Minor league affiliations
- Class: Independent
- League: Pioneer League

Team data
- Colors: Red, black, olive, sienna, white
- Mascots: Cliff & Huck
- Ballpark: Glacier Bank Park
- Owner/ Operator: Ridge Run Baseball LLC
- President: Marty Kelly
- General manager: Chris Kelly
- Manager: Todd Pratt
- Website: gorangeriders.com

= Glacier Range Riders =

American minor-league professional baseball team

The Glacier Range Riders are an independent baseball team of the Pioneer League, an MLB Partner League, who began play in 2022. They are located in Kalispell, Montana, and play their home games at Glacier Bank Park.

==History==
With the contraction of Minor League Baseball in 2021, the Pioneer League was converted from an MLB-affiliated Rookie Advanced league to an independent baseball league and granted status as an MLB Partner League.

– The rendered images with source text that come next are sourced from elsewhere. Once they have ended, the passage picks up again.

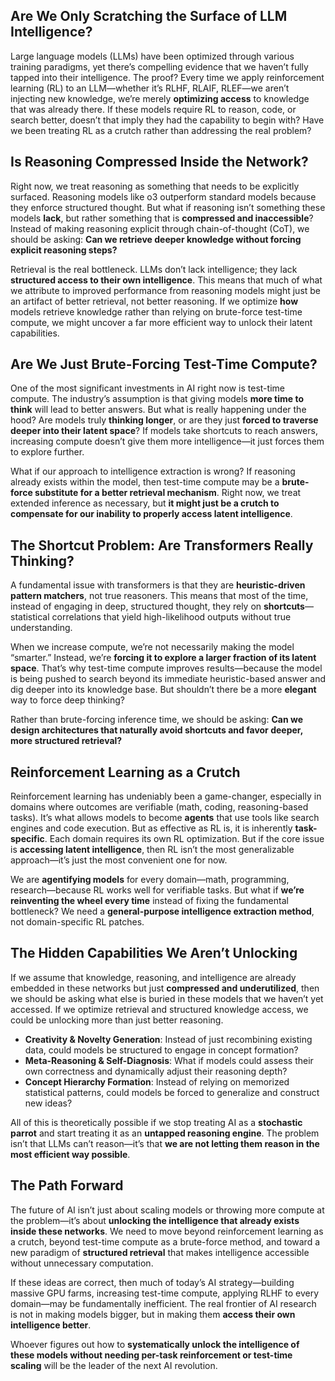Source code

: ## **Are We Only Scratching the Surface of LLM Intelligence?**

Large language models (LLMs) have been optimized through various training paradigms, yet there’s compelling evidence that we haven’t fully tapped into their intelligence. The proof? Every time we apply reinforcement learning (RL) to an LLM—whether it’s RLHF, RLAIF, RLEF—we aren’t injecting new knowledge, we’re merely **optimizing access** to knowledge that was already there. If these models require RL to reason, code, or search better, doesn’t that imply they had the capability to begin with? Have we been treating RL as a crutch rather than addressing the real problem?

## **Is Reasoning Compressed Inside the Network?**

Right now, we treat reasoning as something that needs to be explicitly surfaced. Reasoning models like o3 outperform standard models because they enforce structured thought. But what if reasoning isn’t something these models **lack**, but rather something that is **compressed and inaccessible**? Instead of making reasoning explicit through chain-of-thought (CoT), we should be asking: **Can we retrieve deeper knowledge without forcing explicit reasoning steps?**

Retrieval is the real bottleneck. LLMs don’t lack intelligence; they lack **structured access to their own intelligence**. This means that much of what we attribute to improved performance from reasoning models might just be an artifact of better retrieval, not better reasoning. If we optimize **how** models retrieve knowledge rather than relying on brute-force test-time compute, we might uncover a far more efficient way to unlock their latent capabilities.

## **Are We Just Brute-Forcing Test-Time Compute?**

One of the most significant investments in AI right now is test-time compute. The industry’s assumption is that giving models **more time to think** will lead to better answers. But what is really happening under the hood? Are models truly **thinking longer**, or are they just **forced to traverse deeper into their latent space**? If models take shortcuts to reach answers, increasing compute doesn’t give them more intelligence—it just forces them to explore further.

What if our approach to intelligence extraction is wrong? If reasoning already exists within the model, then test-time compute may be a **brute-force substitute for a better retrieval mechanism**. Right now, we treat extended inference as necessary, but **it might just be a crutch to compensate for our inability to properly access latent intelligence**. 

## **The Shortcut Problem: Are Transformers Really Thinking?**

A fundamental issue with transformers is that they are **heuristic-driven pattern matchers**, not true reasoners. This means that most of the time, instead of engaging in deep, structured thought, they rely on **shortcuts**—statistical correlations that yield high-likelihood outputs without true understanding. 

When we increase compute, we’re not necessarily making the model “smarter.” Instead, we’re **forcing it to explore a larger fraction of its latent space**. That’s why test-time compute improves results—because the model is being pushed to search beyond its immediate heuristic-based answer and dig deeper into its knowledge base. But shouldn’t there be a more **elegant** way to force deep thinking? 

Rather than brute-forcing inference time, we should be asking: **Can we design architectures that naturally avoid shortcuts and favor deeper, more structured retrieval?**

## **Reinforcement Learning as a Crutch**

Reinforcement learning has undeniably been a game-changer, especially in domains where outcomes are verifiable (math, coding, reasoning-based tasks). It’s what allows models to become **agents** that use tools like search engines and code execution. But as effective as RL is, it is inherently **task-specific**. Each domain requires its own RL optimization. But if the core issue is **accessing latent intelligence**, then RL isn’t the most generalizable approach—it’s just the most convenient one for now.

We are **agentifying models** for every domain—math, programming, research—because RL works well for verifiable tasks. But what if **we’re reinventing the wheel every time** instead of fixing the fundamental bottleneck? We need a **general-purpose intelligence extraction method**, not domain-specific RL patches.

## **The Hidden Capabilities We Aren’t Unlocking**

If we assume that knowledge, reasoning, and intelligence are already embedded in these networks but just **compressed and underutilized**, then we should be asking what else is buried in these models that we haven’t yet accessed. If we optimize retrieval and structured knowledge access, we could be unlocking more than just better reasoning. 

- **Creativity & Novelty Generation**: Instead of just recombining existing data, could models be structured to engage in concept formation?
- **Meta-Reasoning & Self-Diagnosis**: What if models could assess their own correctness and dynamically adjust their reasoning depth?
- **Concept Hierarchy Formation**: Instead of relying on memorized statistical patterns, could models be forced to generalize and construct new ideas?

All of this is theoretically possible if we stop treating AI as a **stochastic parrot** and start treating it as an **untapped reasoning engine**. The problem isn’t that LLMs can’t reason—it’s that **we are not letting them reason in the most efficient way possible**.

## **The Path Forward**

The future of AI isn’t just about scaling models or throwing more compute at the problem—it’s about **unlocking the intelligence that already exists inside these networks**. We need to move beyond reinforcement learning as a crutch, beyond test-time compute as a brute-force method, and toward a new paradigm of **structured retrieval** that makes intelligence accessible without unnecessary computation.

If these ideas are correct, then much of today’s AI strategy—building massive GPU farms, increasing test-time compute, applying RLHF to every domain—may be fundamentally inefficient. The real frontier of AI research is not in making models bigger, but in making them **access their own intelligence better**.

Whoever figures out how to **systematically unlock the intelligence of these models without needing per-task reinforcement or test-time scaling** will be the leader of the next AI revolution.

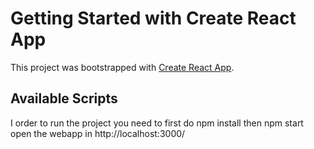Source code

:# Getting Started with Create React App

This project was bootstrapped with [Create React App](https://github.com/facebook/create-react-app).

## Available Scripts

I order to run the project you need to first do npm install
then npm start
open the webapp in http://localhost:3000/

With the transition, the Pioneer League added the Boise Hawks, a former member of the Northwest League, for the 2021 season. To keep the league at eight teams, the Northern Colorado Owlz (formerly the Orem Owlz) sat out 2021. With the return of the Owlz for 2022, a 10th team was needed to balance the schedule, and on August 16, 2021, Ridge Run Baseball LLC was awarded an expansion team to begin play in 2022.

The announcement also revealed that a new ballpark would be constructed alongside U.S. Route 93 north of Kalispell. Glacier Bank Park, originally known as Flathead Field, seats 2,500 and features artificial turf.

The franchise debuted on May 23, 2022, against the Rocky Mountain Vibes, and they hosted their first home game on June 14 against the Billings Mustangs.